Nul besoin de rester à son domicile ou à proximité pour être en astreinte, selon la loi Travail de 2016. Dans un arrêt rendu le 12 juillet 2018, la Cour de cassation applique cette règle à des faits remontant à 2009. Une entreprise obligeait les directeurs d’agence à rester en permanence disponibles via leur téléphone portable, afin de répondre aux urgences.

Lorsque ce salarié est promu directeur d’agence, son employeur lui explique que son nouveau poste implique de nouvelles responsabilités. En vertu d’un document interne à l’entreprise intitulé « procédure de gestion des appels d’urgence », les coordonnées des directeurs d’agence, superviseurs ou chefs d’équipe sont communiquées à la société qui gère les appels d’urgence. A chaque réception d’appel en dehors des heures et jours de travail, les responsables sont contactés et doivent prendre les mesures adéquates pour résoudre l’urgence en question. En conséquence, ils doivent laisser en permanence leur téléphone portable allumé.
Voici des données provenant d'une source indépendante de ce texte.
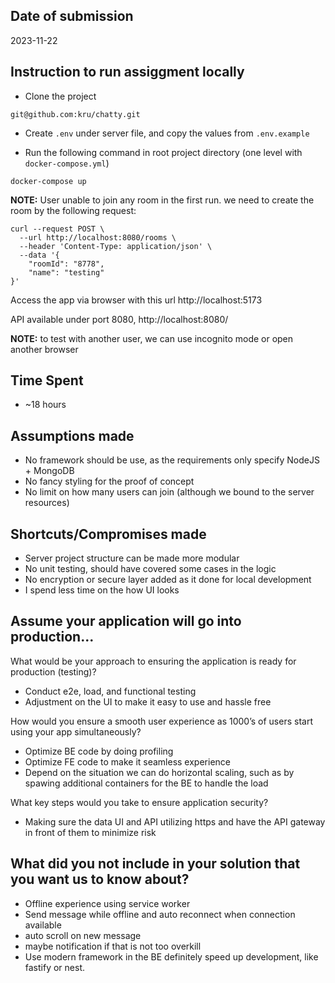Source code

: ## Date of submission
2023-11-22

## Instruction to run assiggment locally

- Clone the project
```
git@github.com:kru/chatty.git
```

- Create `.env` under server file, and copy the values from `.env.example`

- Run the following command in root project directory (one level with `docker-compose.yml`)
```
docker-compose up
```

**NOTE:** User unable to join any room in the first run.
we need to create the room by the following request:

```
curl --request POST \
  --url http://localhost:8080/rooms \
  --header 'Content-Type: application/json' \
  --data '{
	"roomId": "8778",
	"name": "testing"
}'
```

Access the app via browser with this url http://localhost:5173

API available under port 8080, http://localhost:8080/

**NOTE:** to test with another user, we can use incognito mode or open another browser

## Time Spent
- ~18 hours

## Assumptions made
- No framework should be use, as the requirements only specify NodeJS + MongoDB
- No fancy styling for the proof of concept
- No limit on how many users can join (although we bound to the server resources)

## Shortcuts/Compromises made
- Server project structure can be made more modular
- No unit testing, should have covered some cases in the logic
- No encryption or secure layer added as it done for local development
- I spend less time on the how UI looks

## Assume your application will go into production...

What would be your approach to ensuring the application is ready for production (testing)?
- Conduct e2e, load, and functional testing
- Adjustment on the UI to make it easy to use and hassle free

How would you ensure a smooth user experience as 1000’s of users start using your app simultaneously?
- Optimize BE code by doing profiling
- Optimize FE code to make it seamless experience
- Depend on the situation we can do horizontal scaling, such as by spawing additional containers for the BE to handle the load

What key steps would you take to ensure application security?
- Making sure the data UI and API utilizing https and have the API gateway in front of them to minimize risk

## What did you not include in your solution that you want us to know about? 
- Offline experience using service worker
- Send message while offline and auto reconnect when connection available
- auto scroll on new message
- maybe notification if that is not too overkill
- Use modern framework in the BE definitely speed up development, like fastify or nest.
Licencié quelques années plus tard, le directeur d’agence réclame à l’entreprise des rappels d’indemnités d’astreinte. La convention collective applicable à l’entreprise prévoit en effet des primes d’astreintes auxquelles le salarié estime avoir droit, puisqu’il devait rester en permanence disponible pour son employeur. Les juges du fond acquiescent, et condamnent l’entreprise à verser à cet ancien salarié plus de 60 000 euros de rappels de primes d’astreinte.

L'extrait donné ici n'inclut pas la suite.